** EXERCISE AIM **
Count the lines below that contain the word "needs", and state only that number.

EXERCISE MATERIALS START

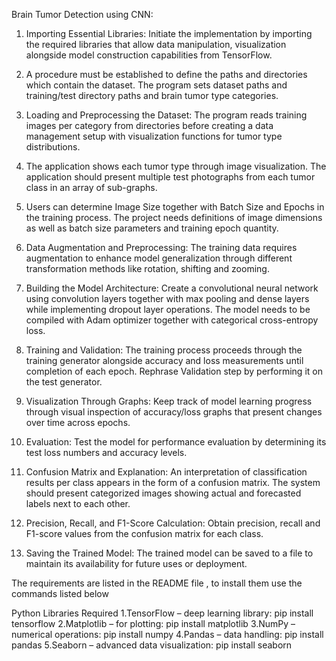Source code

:Brain Tumor Detection using CNN: 

1. Importing Essential Libraries: 
Initiate the implementation by importing the required libraries that allow data manipulation, visualization alongside model construction capabilities from TensorFlow.

2. A procedure must be established to define the paths and directories which contain the dataset. 
The program sets dataset paths and training/test directory paths and brain tumor type categories.

3. Loading and Preprocessing the Dataset: 
The program reads training images per category from directories before creating a data management setup with visualization functions for tumor type distributions.

4. The application shows each tumor type through image visualization. 
The application should present multiple test photographs from each tumor class in an array of sub-graphs.

5. Users can determine Image Size together with Batch Size and Epochs in the training process. 
The project needs definitions of image dimensions as well as batch size parameters and training epoch quantity.

6. Data Augmentation and Preprocessing: 
The training data requires augmentation to enhance model generalization through different transformation methods like rotation, shifting and zooming.

7. Building the Model Architecture: 
Create a convolutional neural network using convolution layers together with max pooling and dense layers while implementing dropout layer operations. The model needs to be compiled with Adam optimizer together with categorical cross-entropy loss.

8. Training and Validation: 
The training process proceeds through the training generator alongside accuracy and loss measurements until completion of each epoch. Rephrase Validation step by performing it on the test generator.

9. Visualization Through Graphs: 
Keep track of model learning progress through visual inspection of accuracy/loss graphs that present changes over time across epochs.

10. Evaluation: 
Test the model for performance evaluation by determining its test loss numbers and accuracy levels.

11. Confusion Matrix and Explanation: 
An interpretation of classification results per class appears in the form of a confusion matrix. The system should present categorized images showing actual and forecasted labels next to each other.

12. Precision, Recall, and F1-Score Calculation: 
Obtain precision, recall and F1-score values from the confusion matrix for each class.

13. Saving the Trained Model: 
The trained model can be saved to a file to maintain its availability for future uses or deployment.

The requirements are listed in the README file , to install them use the commands listed below 

Python Libraries Required
1.TensorFlow – deep learning library: pip install tensorflow
2.Matplotlib – for plotting: pip install matplotlib
3.NumPy – numerical operations: pip install numpy
4.Pandas – data handling: pip install pandas
5.Seaborn – advanced data visualization: pip install seaborn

EXERCISE MATERIALS END

** YOUR SOLUTION **
2